[Records contained in a dataset]

§ §

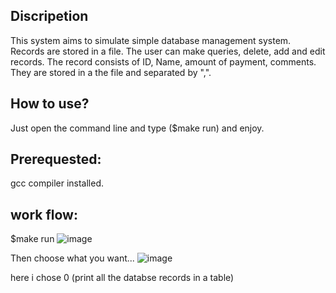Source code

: ## Discripetion
This system aims to simulate simple database management system.
Records are stored in a file.
The user can make queries, delete, add and edit records.
The record consists of ID, Name, amount of payment, comments.
They are stored in a the file and separated by ",".

## How to use?
Just open the command line and type ($make run) and enjoy.

## Prerequested:
  gcc compiler installed.
## work flow:
  $make run
  ![image](https://github.com/mohamed-arafa/Embedded_Simple_DBMS/assets/58062859/00fafac4-de82-401c-93be-4b4cfb33dcdb)

Then choose what you want...
![image](https://github.com/mohamed-arafa/Embedded_Simple_DBMS/assets/58062859/e8ed75e8-8d52-4b82-80c5-b8ac84489c53)

here i chose 0 (print all the databse records in a table)
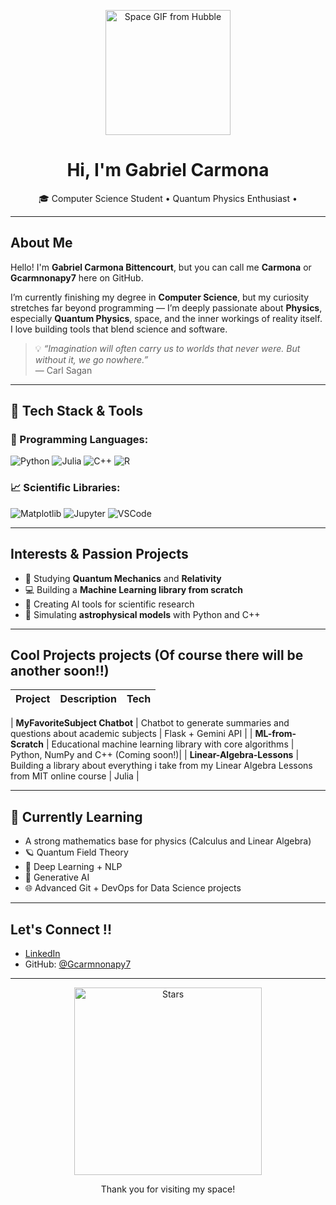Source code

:<p align="center">
  <img src="https://media.giphy.com/media/l3vR85PnGsBwu1PFK/giphy.gif" width="200" alt="Space GIF from Hubble">
</p>

<h1 align="center">Hi, I'm Gabriel Carmona </h1>

<p align="center">
  🎓 Computer Science Student •  Quantum Physics Enthusiast •
</p>

---

##  About Me

Hello! I'm **Gabriel Carmona Bittencourt**, but you can call me **Carmona** or **Gcarmnonapy7** here on GitHub.

I’m currently finishing my degree in **Computer Science**, but my curiosity stretches far beyond programming — I’m deeply passionate about **Physics**, especially **Quantum Physics**, space, and the inner workings of reality itself. I love building tools that blend science and software.

> 💡 _“Imagination will often carry us to worlds that never were. But without it, we go nowhere.”_  
> — Carl Sagan

---

## 🚀 Tech Stack & Tools

### 🧰 Programming Languages:
![Python](https://img.shields.io/badge/-Python-3776AB?style=for-the-badge&logo=python&logoColor=white)
![Julia](https://img.shields.io/badge/-Julia-a270ba?style=for-the-badge&logo=julia&logoColor=white)
![C++](https://img.shields.io/badge/-C++-00599C?style=for-the-badge&logo=c%2B%2B&logoColor=white)
![R](https://img.shields.io/badge/-R-276DC3?style=for-the-badge&logo=r&logoColor=white)

### 📈 Scientific Libraries:
![Matplotlib](https://img.shields.io/badge/-Matplotlib-11557c?style=for-the-badge&logo=plotly&logoColor=white)
![Jupyter](https://img.shields.io/badge/-Jupyter-F37626?style=for-the-badge&logo=jupyter&logoColor=white)
![VSCode](https://img.shields.io/badge/-VSCode-007ACC?style=for-the-badge&logo=visual-studio-code&logoColor=white)

---

## Interests & Passion Projects

- 🔬 Studying **Quantum Mechanics** and **Relativity**
- 💻 Building a **Machine Learning library from scratch**
- 🤖 Creating AI tools for scientific research
- 🚀 Simulating **astrophysical models** with Python and C++

---

##  Cool Projects projects (Of course there will be another soon!!)

| Project | Description | Tech |
|---------|-------------|------|

|  **MyFavoriteSubject Chatbot** | Chatbot to generate summaries and questions about academic subjects | Flask + Gemini API |
|  **ML-from-Scratch**           | Educational machine learning library with core algorithms | Python, NumPy and C++ (Coming soon!)|
|  **Linear-Algebra-Lessons**    | Building a library about everything i take from my Linear Algebra Lessons from MIT online course | Julia |
 
---

## 🔭 Currently Learning
- A strong mathematics base for physics (Calculus and Linear Algebra)
- 🪐 Quantum Field Theory  
- 🧠 Deep Learning + NLP  
- 🧬 Generative AI  
- 🌐 Advanced Git + DevOps for Data Science projects

---

## Let's Connect !!

- [LinkedIn](https://linkedin.com/in/your-profile)
- GitHub: [@Gcarmnonapy7](https://github.com/Gcarmnonapy7)

---

<p align="center">
  <img src="https://media.giphy.com/media/fwbZnTftCXVocKzfxR/giphy.gif" width="300" alt="Stars">
</p>

<p align="center">
   Thank you for visiting my space!  
</p>
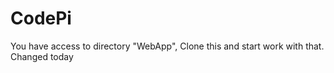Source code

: # CodePi

You have access to directory "WebApp", Clone this and start work with that. Changed today
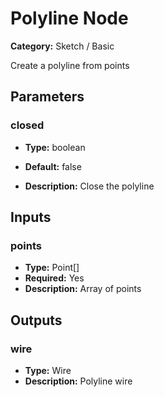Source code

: 
# Polyline Node

**Category:** Sketch / Basic

Create a polyline from points

## Parameters


### closed
- **Type:** boolean
- **Default:** false


- **Description:** Close the polyline


## Inputs


### points
- **Type:** Point[]
- **Required:** Yes
- **Description:** Array of points


## Outputs


### wire
- **Type:** Wire
- **Description:** Polyline wire



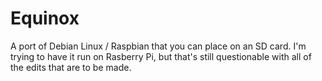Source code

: # Equinox
A port of Debian Linux / Raspbian that you can place on an SD card. I'm trying to have it run on Rasberry Pi, but that's still questionable with all of the edits that are to be made.
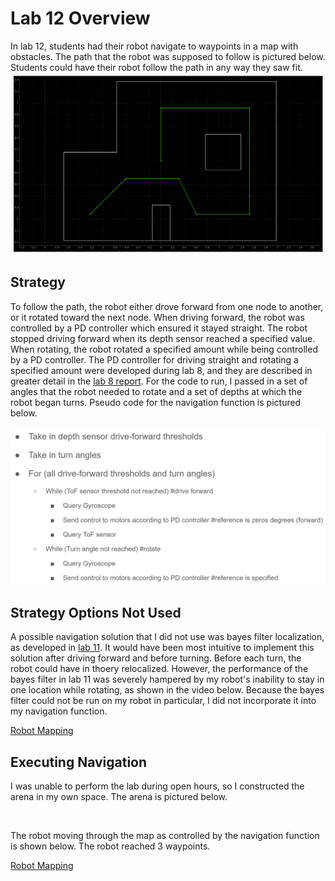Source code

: # Lab 12 Overview
In lab 12, students had their robot navigate to waypoints in a map with obstacles. The path that the robot was supposed to follow is pictured below. Students could have their robot follow the path in any way they saw fit. 
<img src="map.PNG" class="img-responsive" alt="" width= 800>

## Strategy
To follow the path, the robot either drove forward from one node to another, or it rotated toward the next node. When driving forward, the robot was controlled by a PD controller which ensured it stayed straight. The robot stopped driving forward when its depth sensor reached a specified value. When rotating, the robot rotated a specified amount while being controlled by a PD controller. The PD controller for driving straight and rotating a specified amount were developed during lab 8, and they are described in greater detail in the [lab 8 report](https://gabemitchell23.github.io/gfm48FastRobots/Lab8/lab8Writeup.html). For the code to run, I passed in a set of angles that the robot needed to rotate and a set of depths at which the robot began turns. Pseudo code for the navigation function is pictured below. 

<img src="pseudo.PNG" class="img-responsive" alt="" width= 800>

## Strategy Options Not Used
A possible navigation solution that I did not use was bayes filter localization, as developed in [lab 11](https://gabemitchell23.github.io/gfm48FastRobots/Lab11/lab11Writeup.html). It would have been most intuitive to implement this solution after driving forward and before turning. Before each turn, the robot could have in thoery relocalized. However, the performance of the bayes filter in lab 11 was severely hampered by my robot's inability to stay in one location while rotating, as shown in the video below. Because the bayes filter could not be run on my robot in particular, I did not incorporate it into my navigation function. 

[Robot Mapping](https://youtube.com/shorts/OlS8EkI7f7w?feature=share)

## Executing Navigation
I was unable to perform the lab during open hours, so I constructed the arena in my own space. The arena is pictured below. 

<img src="arena_set.PNG" class="img-responsive" alt="" width= 800>

The robot moving through the map as controlled by the navigation function is shown below. The robot reached 3 waypoints. 

[Robot Mapping](https://youtube.com/shorts/OlS8EkI7f7w?feature=share)
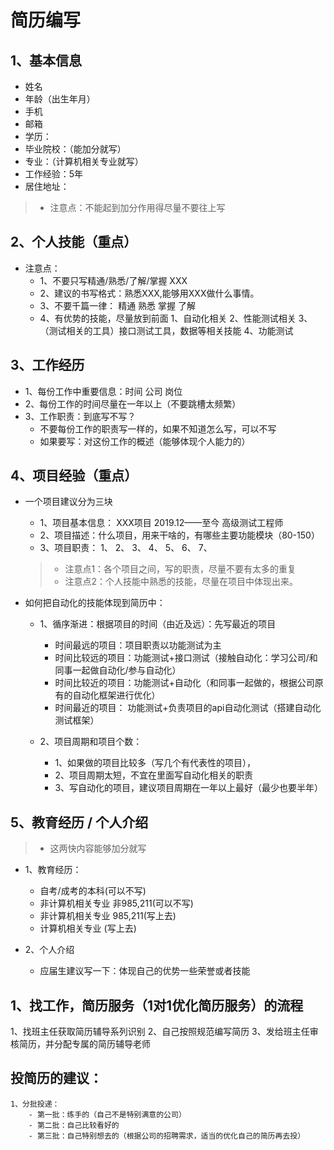 # 简历编写

## 1、基本信息
- 姓名 
- 年龄（出生年月）
- 手机
- 邮箱
- 学历：
- 毕业院校：（能加分就写）
- 专业：（计算机相关专业就写）
- 工作经验：5年
- 居住地址：
>- 注意点：不能起到加分作用得尽量不要往上写


## 2、个人技能（重点）
- 注意点：
    - 1、不要只写精通/熟悉/了解/掌握  XXX
    - 2、建议的书写格式：熟悉XXX,能够用XXX做什么事情。
    - 3、不要千篇一律：
        精通
        熟悉
        掌握
        了解
    - 4、有优势的技能，尽量放到前面
        1、自动化相关
        2、性能测试相关
        3、（测试相关的工具）接口测试工具，数据等相关技能
        4、功能测试


## 3、工作经历
- 1、每份工作中重要信息：时间    公司     岗位
- 2、每份工作的时间尽量在一年以上（不要跳槽太频繁）
- 3、工作职责：到底写不写？
    - 不要每份工作的职责写一样的，如果不知道怎么写，可以不写
    - 如果要写：对这份工作的概述（能够体现个人能力的） 



## 4、项目经验（重点）
- 一个项目建议分为三块

    - 1、项目基本信息：    XXX项目       2019.12——至今     高级测试工程师
    - 2、项目描述：什么项目，用来干啥的，有哪些主要功能模块（80-150）
    - 3、项目职责：
        1、
        2、
        3、
        4、
        5、
        6、
        7、
    >- 注意点1：各个项目之间，写的职责，尽量不要有太多的重复
    >- 注意点2：个人技能中熟悉的技能，尽量在项目中体现出来。
    
    
- 如何把自动化的技能体现到简历中：
    - 1、循序渐进：根据项目的时间（由近及远）：先写最近的项目
        - 时间最远的项目：项目职责以功能测试为主
        - 时间比较远的项目：功能测试+接口测试（接触自动化：学习公司/和同事一起做自动化/参与自动化）
        - 时间比较近的项目：功能测试+自动化（和同事一起做的，根据公司原有的自动化框架进行优化）
        - 时间最近的项目： 功能测试+负责项目的api自动化测试（搭建自动化测试框架）
    
    - 2、项目周期和项目个数：
        - 1、如果做的项目比较多（写几个有代表性的项目），
        - 2、项目周期太短，不宜在里面写自动化相关的职责
        - 3、写自动化的项目，建议项目周期在一年以上最好（最少也要半年）
        
    

## 5、教育经历 /  个人介绍
>- 这两快内容能够加分就写

- 1、教育经历：
    - 自考/成考的本科(可以不写)
    - 非计算机相关专业  非985,211(可以不写)
    - 非计算机相关专业  985,211(写上去)
    - 计算机相关专业   (写上去)


- 2、个人介绍
    - 应届生建议写一下：体现自己的优势一些荣誉或者技能




## 1、找工作，简历服务（1对1优化简历服务）的流程

1、找班主任获取简历辅导系列识别
2、自己按照规范编写简历
3、发给班主任审核简历，并分配专属的简历辅导老师


## 投简历的建议：
    1、分批投递：
        - 第一批：练手的（自己不是特别满意的公司）
        - 第二批：自己比较看好的
        - 第三批：自己特别想去的（根据公司的招聘需求，适当的优化自己的简历再去投）























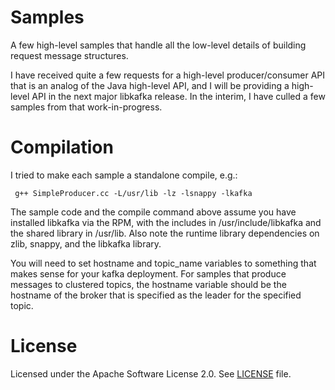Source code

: Samples
=======

A few high-level samples that handle all the low-level details of building request message structures.

I have received quite a few requests for a high-level producer/consumer API that is an analog of the Java high-level API, and I will be providing a high-level API in the next major libkafka release. In the interim, I have culled a few samples from that work-in-progress.

Compilation
=======
I tried to make each sample a standalone compile, e.g.:

     g++ SimpleProducer.cc -L/usr/lib -lz -lsnappy -lkafka

The sample code and the compile command above assume you have installed libkafka via the RPM, with the includes in /usr/include/libkafka and the shared library in /usr/lib. Also note the runtime library dependencies on zlib, snappy, and the libkafka library.

You will need to set hostname and topic_name variables to something that makes sense for your kafka deployment. For samples that produce messages to clustered topics, the hostname variable should be the hostname of the broker that is specified as the leader for the specified topic.

License
============
Licensed under the Apache Software License 2.0. See <a href="https://github.com/adobe-research/libkafka/LICENSE">LICENSE</a></a> file.
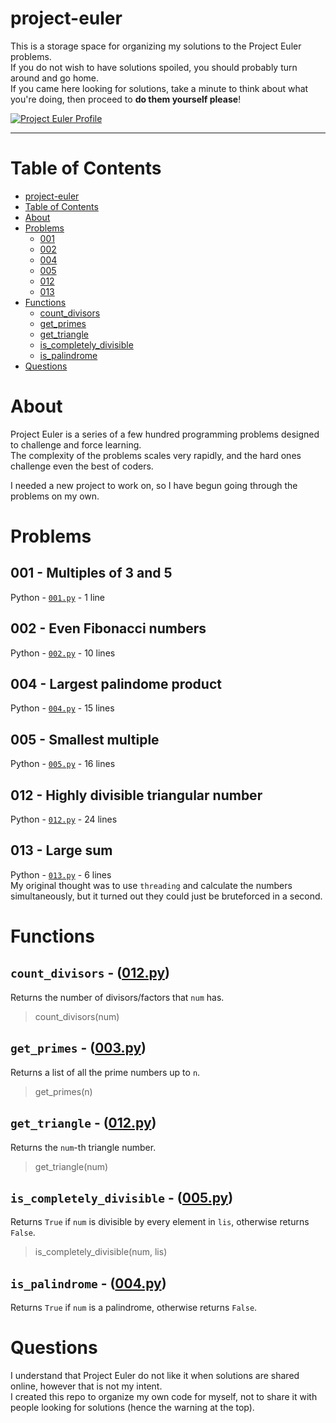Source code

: # project-euler
This is a storage space for organizing my solutions to the Project Euler problems.<br>
If you do not wish to have solutions spoiled, you should probably turn around and go home.<br>
If you came here looking for solutions, take a minute to think about what you're doing, then proceed to **do them yourself please**!

[![Project Euler Profile](https://projecteuler.net/profile/r1vermont.png)](#)

--------------------

# Table of Contents

  - [project-euler](#project-euler)
  - [Table of Contents](#table-of-contents)
  - [About](#about)
  - [Problems](#problems)
    - [001](#001---multiples-of-3-and-5)
    - [002](#002---even-fibonacci-numbers)
    - [004](#004---largest-palindrome-product)
    - [005](#005---smallest-multiple)
	- [012](#012---highly-divisible-triangular-number)
	- [013](#013---large-sum)
  - [Functions](#functions)
    - [count_divisors](#count-divisors---012py)
	- [get_primes](#get_primes---003py)
	- [get_triangle](#get_triangle---012py)
	- [is_completely_divisible](#is-completely-divisible---005py)
	- [is_palindrome](#is-palindrome---004py)
  - [Questions](#questions)

# About
Project Euler is a series of a few hundred programming problems designed to challenge and force learning.<br>
The complexity of the problems scales very rapidly, and the hard ones challenge even the best of coders.

I needed a new project to work on, so I have begun going through the problems on my own.<br>


# Problems

## 001 - Multiples of 3 and 5
Python - [`001.py`](https://github.com/rivermont/project-euler/blob/master/solutions/001.py) - 1 line

## 002 - Even Fibonacci numbers
Python - [`002.py`](https://github.com/rivermont/project-euler/blob/master/solutions/002.py) - 10 lines

## 004 - Largest palindome product
Python - [`004.py`](https://github.com/rivermont/project-euler/blob/master/solutions/004.py) - 15 lines

## 005 - Smallest multiple
Python - [`005.py`](https://github.com/rivermont/project-euler/blob/master/solutions/005.py) - 16 lines

## 012 - Highly divisible triangular number
Python - [`012.py`](https://github.com/rivermont/project-euler/blob/master/solutions/012.py) - 24 lines

## 013 - Large sum
Python - [`013.py`](https://github.com/rivermont/project-euler/blob/master/solutions/013.py) - 6 lines<br>
My original thought was to use `threading` and calculate the numbers simultaneously, but it turned out they could just be bruteforced in a second.


# Functions

## `count_divisors` - ([012.py](https://github.com/rivermont/project-euler/blob/master/solutions/012.py#L19))
Returns the number of divisors/factors that `num` has.

> count_divisors(num)

## `get_primes` - ([003.py](https://github.com/rivermont/project-euler/blob/master/solutions/003.py#L8))
Returns a list of all the prime numbers up to `n`.

> get_primes(n)

## `get_triangle` - ([012.py](https://github.com/rivermont/project-euler/blob/master/solutions/012.py#L8))
Returns the `num`-th triangle number.

> get_triangle(num)

## `is_completely_divisible` - ([005.py](https://github.com/rivermont/project-euler/blob/master/solutions/005.py#L11))
Returns `True` if `num` is divisible by every element in `lis`, otherwise returns `False`.

> is_completely_divisible(num, lis)

## `is_palindrome` - ([004.py](https://github.com/rivermont/project-euler/blob/master/solutions/004.py#L10))
Returns `True` if `num` is a palindrome, otherwise returns `False`.


# Questions
I understand that Project Euler do not like it when solutions are shared online, however that is not my intent.<br>
I created this repo to organize my own code for myself, not to share it with people looking for solutions (hence the warning at the top).<br>

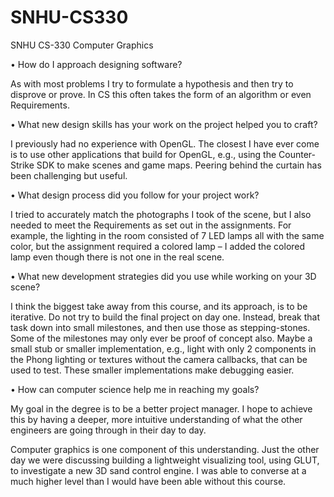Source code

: # SNHU-CS330
SNHU CS-330 Computer Graphics

•	How do I approach designing software?

As with most problems I try to formulate a hypothesis and then try to disprove or prove. In CS this often takes the form of an algorithm or even Requirements.
    
•	What new design skills has your work on the project helped you to craft?
  
I previously had no experience with OpenGL. The closest I have ever come is to use other applications that build for OpenGL, e.g., using the Counter-Strike SDK to make scenes and game maps. Peering behind the curtain has been challenging but useful.

•	What design process did you follow for your project work?

I tried to accurately match the photographs I took of the scene, but I also needed to meet the Requirements as set out in the assignments. For example, the lighting in the room consisted of 7 LED lamps all with the same color, but the assignment required a colored lamp – I added the colored lamp even though there is not one in the real scene.

•	What new development strategies did you use while working on your 3D scene?

I think the biggest take away from this course, and its approach, is to be iterative. Do not try to build the final project on day one. Instead, break that task down into small milestones, and then use those as stepping-stones. Some of the milestones may only ever be proof of concept also. Maybe a small stub or smaller implementation, e.g., light with only 2 components in the Phong lighting or textures without the camera callbacks, that can be used to test. These smaller implementations make debugging easier.

•	How can computer science help me in reaching my goals?

My goal in the degree is to be a better project manager. I hope to achieve this by having a deeper, more intuitive understanding of what the other engineers are going through in their day to day. 

Computer graphics is one component of this understanding. Just the other day we were discussing building a lightweight visualizing tool, using GLUT, to investigate a new 3D sand control engine. I was able to converse at a much higher level than I would have been able without this course.

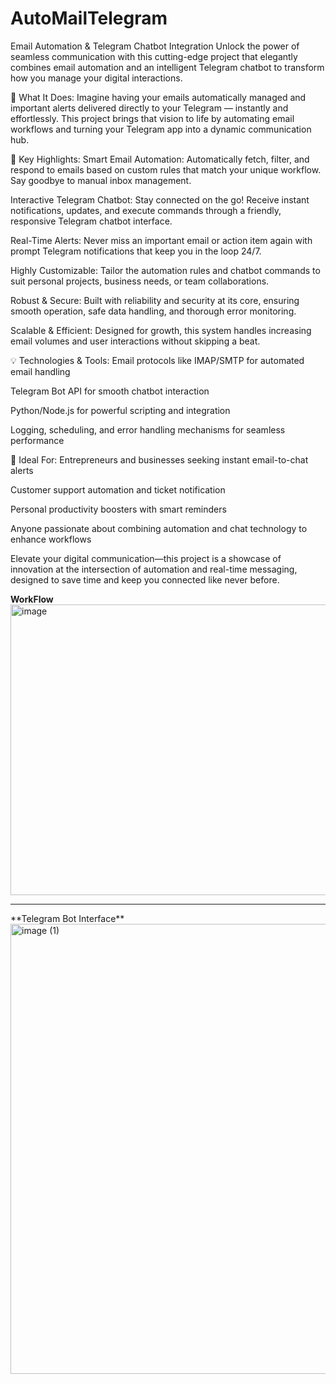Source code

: # AutoMailTelegram
Email Automation & Telegram Chatbot Integration
Unlock the power of seamless communication with this cutting-edge project that elegantly combines email automation and an intelligent Telegram chatbot to transform how you manage your digital interactions.

🚀 What It Does:
Imagine having your emails automatically managed and important alerts delivered directly to your Telegram — instantly and effortlessly. This project brings that vision to life by automating email workflows and turning your Telegram app into a dynamic communication hub.

🌟 Key Highlights:
Smart Email Automation: Automatically fetch, filter, and respond to emails based on custom rules that match your unique workflow. Say goodbye to manual inbox management.

Interactive Telegram Chatbot: Stay connected on the go! Receive instant notifications, updates, and execute commands through a friendly, responsive Telegram chatbot interface.

Real-Time Alerts: Never miss an important email or action item again with prompt Telegram notifications that keep you in the loop 24/7.

Highly Customizable: Tailor the automation rules and chatbot commands to suit personal projects, business needs, or team collaborations.

Robust & Secure: Built with reliability and security at its core, ensuring smooth operation, safe data handling, and thorough error monitoring.

Scalable & Efficient: Designed for growth, this system handles increasing email volumes and user interactions without skipping a beat.

💡 Technologies & Tools:
Email protocols like IMAP/SMTP for automated email handling

Telegram Bot API for smooth chatbot interaction

Python/Node.js for powerful scripting and integration

Logging, scheduling, and error handling mechanisms for seamless performance

🎯 Ideal For:
Entrepreneurs and businesses seeking instant email-to-chat alerts

Customer support automation and ticket notification

Personal productivity boosters with smart reminders

Anyone passionate about combining automation and chat technology to enhance workflows

Elevate your digital communication—this project is a showcase of innovation at the intersection of automation and real-time messaging, designed to save time and keep you connected like never before.

**WorkFlow**
<img width="1300" height="465" alt="image" src="https://github.com/user-attachments/assets/b5df1cde-f18b-49b8-adde-79e05b982db9" />
<hr/>
**Telegram Bot Interface**
<img width="1366" height="720" alt="image (1)" src="https://github.com/user-attachments/assets/12cd9f94-c09d-4c39-bdfa-255c07f34c3f" />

§ §

* Exercise requirements
Determine how many lines above hold the word "rules", then give only that number.

* Completed exercise
2